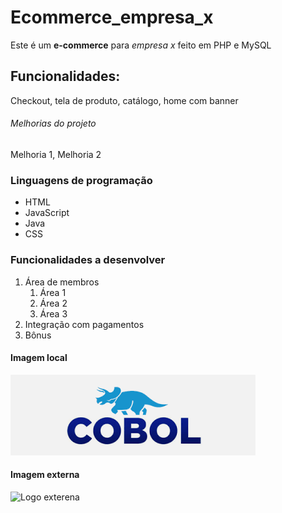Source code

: # Ecommerce_empresa_x
Este é um **e-commerce** para *empresa x* feito em PHP e MySQL

## Funcionalidades:

Checkout, tela de produto, catálogo, home com banner

###### Melhorias do projeto

Melhoria 1, Melhoria 2

### Linguagens de programação

* HTML
* JavaScript
* Java
* CSS

### Funcionalidades a desenvolver

1. Área de membros
    1. Área 1
    2. Área 2
    3. Área 3
2. Integração com pagamentos
3. Bônus

#### Imagem local

![Logo Cobol](img/download.png)

#### Imagem externa

![Logo exterena](https://res.cloudinary.com/practicaldev/image/fetch/s--KCRN0Wuf--/c_fill,f_auto,fl_progressive,h_320,q_auto,w_320/https://dev-to-uploads.s3.amazonaws.com/uploads/organization/profile_image/356/ceb8dc0f-a77b-4f89-84da-52216a4286e1.png)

--- --- ---

## What to do:
Nothing but the pictures is to be left out; the rest of the listing should be copied exactly.

## Your solution:
Source code

: # Ecommerce_empresa_x
Este é um **e-commerce** para *empresa x* feito em PHP e MySQL

## Funcionalidades:

Checkout, tela de produto, catálogo, home com banner

###### Melhorias do projeto

Melhoria 1, Melhoria 2

### Linguagens de programação

* HTML
* JavaScript
* Java
* CSS

### Funcionalidades a desenvolver

1. Área de membros
    1. Área 1
    2. Área 2
    3. Área 3
2. Integração com pagamentos
3. Bônus

#### Imagem local

![Logo Cobol](img/download.png)

#### Imagem externa

![Logo exterena](https://res.cloudinary.com/practicaldev/image/fetch/s--KCRN0Wuf--/c_fill,f_auto,fl_progressive,h_320,q_auto,w_320/https://dev-to-uploads.s3.amazonaws.com/uploads/organization/profile_image/356/ceb8dc0f-a77b-4f89-84da-52216a4286e1.png)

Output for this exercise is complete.